Seu anverso dizia, de acordo com o Banco Central, representar “o novo que se apropria de formas despojadas, geometrizadas, a exemplo do grafismo presente em cerâmicas pré-colombianas, inclusive a marajoara, característica do norte do Brasil”. Formas estas que ainda estou me esforçando por aqui para apreender.

Moeda Comemorativa de Goiás – Patrimônio da Humanidade – UNESCO

Outra da série de desastres tipográficos, a moeda comemorativa do Goiás, cunhada em 2012, traz a infame e já citada fonte Brush Script MT gravada em seu reverso, na “assinatura” de Cora Coralina.

Este espécime é um festival de diagramação feita no MS Paint, com o texto alinhado no modo aleatório e famílias tipográficas dignas de uma apresentação em Power Point feita no fim dos anos 90.

Primeira família de moedas do Real (1994)

As moedas que entraram em circulação com a criação do Plano Real foram um bom exemplo de “design preguiçoso” por parte do nosso Banco Central. Com um reverso que se repetia em quase todas iterações e um anverso diferenciado apenas pelo valor, as moedas também tinham cores iguais e pesos e tamanhos semelhantes, com pouca variação, o que podia dificultar a acessibilidade.

A única que se “destacava”, a de R$ 0,25, até tinha seu charme “minimalista”, em especial no reverso. Mas o seu formato heptagonal a deixou datada rapidamente. Talvez a sucessão de planos monetários falidos que precederam o Plano Real tenha deixado o BC mais cauteloso, pra não dizer preguiçoso, imaginando a substituição iminente que essas moedas poderiam exigir.

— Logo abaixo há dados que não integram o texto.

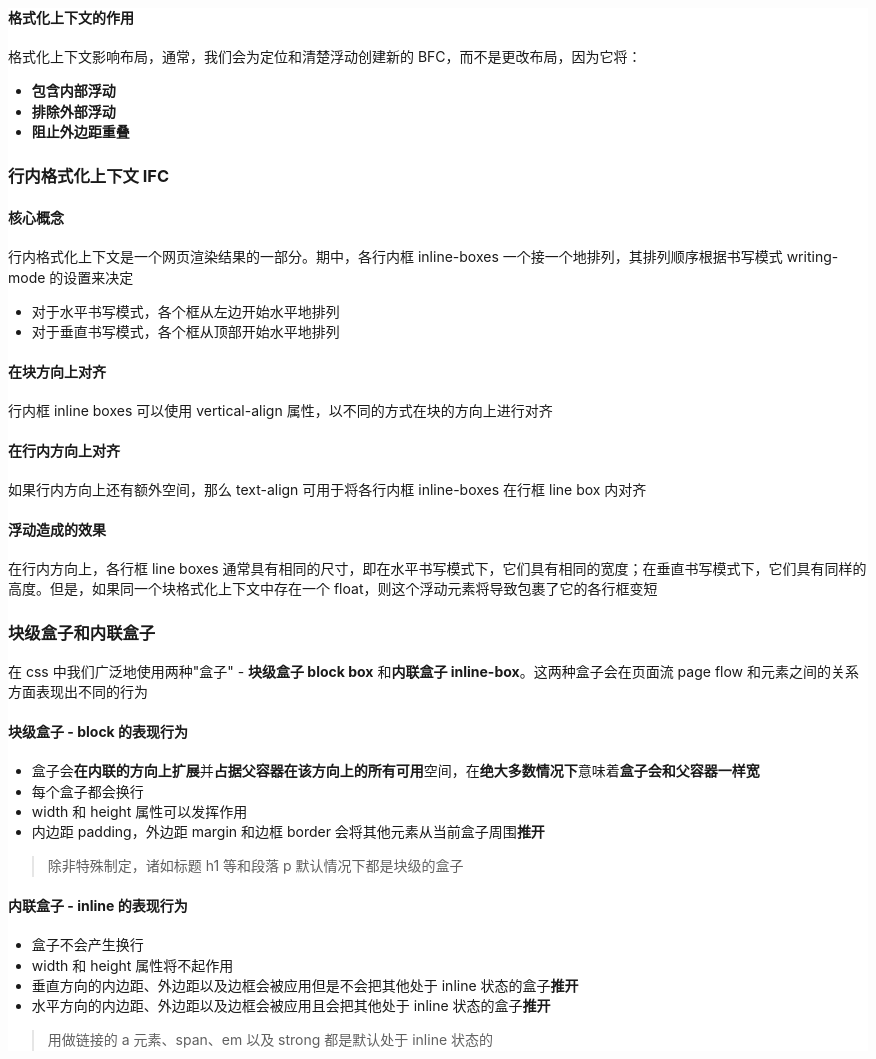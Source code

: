 #### 格式化上下文的作用

格式化上下文影响布局，通常，我们会为定位和清楚浮动创建新的 BFC，而不是更改布局，因为它将：

- **包含内部浮动**
- **排除外部浮动**
- **阻止外边距重叠** <a name="phJ24"></a>

### 行内格式化上下文 IFC

<a name="YG6sr"></a>

#### 核心概念

行内格式化上下文是一个网页渲染结果的一部分。期中，各行内框 inline-boxes 一个接一个地排列，其排列顺序根据书写模式 writing-mode 的设置来决定

- 对于水平书写模式，各个框从左边开始水平地排列
- 对于垂直书写模式，各个框从顶部开始水平地排列 <a name="DryLh"></a>

#### 在块方向上对齐

行内框 inline boxes 可以使用 vertical-align 属性，以不同的方式在块的方向上进行对齐 <a name="ki8OK"></a>

#### 在行内方向上对齐

如果行内方向上还有额外空间，那么 text-align 可用于将各行内框 inline-boxes 在行框 line box 内对齐 <a name="U3n1T"></a>

#### 浮动造成的效果

在行内方向上，各行框 line boxes 通常具有相同的尺寸，即在水平书写模式下，它们具有相同的宽度；在垂直书写模式下，它们具有同样的高度。但是，如果同一个块格式化上下文中存在一个 float，则这个浮动元素将导致包裹了它的各行框变短 <a name="IsgSS"></a>

### 块级盒子和内联盒子

在 css 中我们广泛地使用两种"盒子" - **块级盒子 block box** 和**内联盒子 inline-box**。这两种盒子会在页面流 page flow 和元素之间的关系方面表现出不同的行为 <a name="crwlz"></a>

#### 块级盒子 - block 的表现行为

- 盒子会**在内联的方向上扩展**并**占据父容器在该方向上的所有可用**空间，在**绝大多数情况下**意味着**盒子会和父容器一样宽**
- 每个盒子都会换行
- width 和 height 属性可以发挥作用
- 内边距 padding，外边距 margin 和边框 border 会将其他元素从当前盒子周围**推开**

> 除非特殊制定，诸如标题 h1 等和段落 p 默认情况下都是块级的盒子

<a name="C69fO"></a>

#### 内联盒子 - inline 的表现行为

- 盒子不会产生换行
- width 和 height 属性将不起作用
- 垂直方向的内边距、外边距以及边框会被应用但是不会把其他处于 inline 状态的盒子**推开**
- 水平方向的内边距、外边距以及边框会被应用且会把其他处于 inline 状态的盒子**推开**

> 用做链接的 a 元素、span、em 以及 strong 都是默认处于 inline 状态的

Menção honrosa: A nota de R$ 10 dos 500 anos de descobrimento (2000)

Conhecida também como “a nota de R$ 10 de plástico”, a cédula de R$ 10 lançada pelo BC em 2000 foi um grande clássico do chorume visual e estético que marcou a virada do milênio, e tentou ser várias coisas ao mesmo tempo.

Clássica e tradicional, com as ilustrações de Pedro Álvares Cabral e do mapa do Brasil colônia em estilo de gravura. Também “popular”, com faces de “gente como a gente”, ilustradas em estilo realista no verso. “Futurista”, com o mapa do Brasil se formando como “pixels” se unindo digitalmente. E, ainda, na vanguarda da tecnologia monetária, era impressa em plástico (alô sustentabilidade) com um detalhe em transparência. Um belo exemplo – pelos piores motivos – do maximalismo estético que marcou o fim do século XX.

Marcelo Andreguetti é o Diretor de Arte e UI/UX Designer da Inteligência Financeira. Jornalista de formação e Designer por profissão, cursou mestrado em Design Integrado pela Technische Hochschule Köln de Colônia, na Alemanha.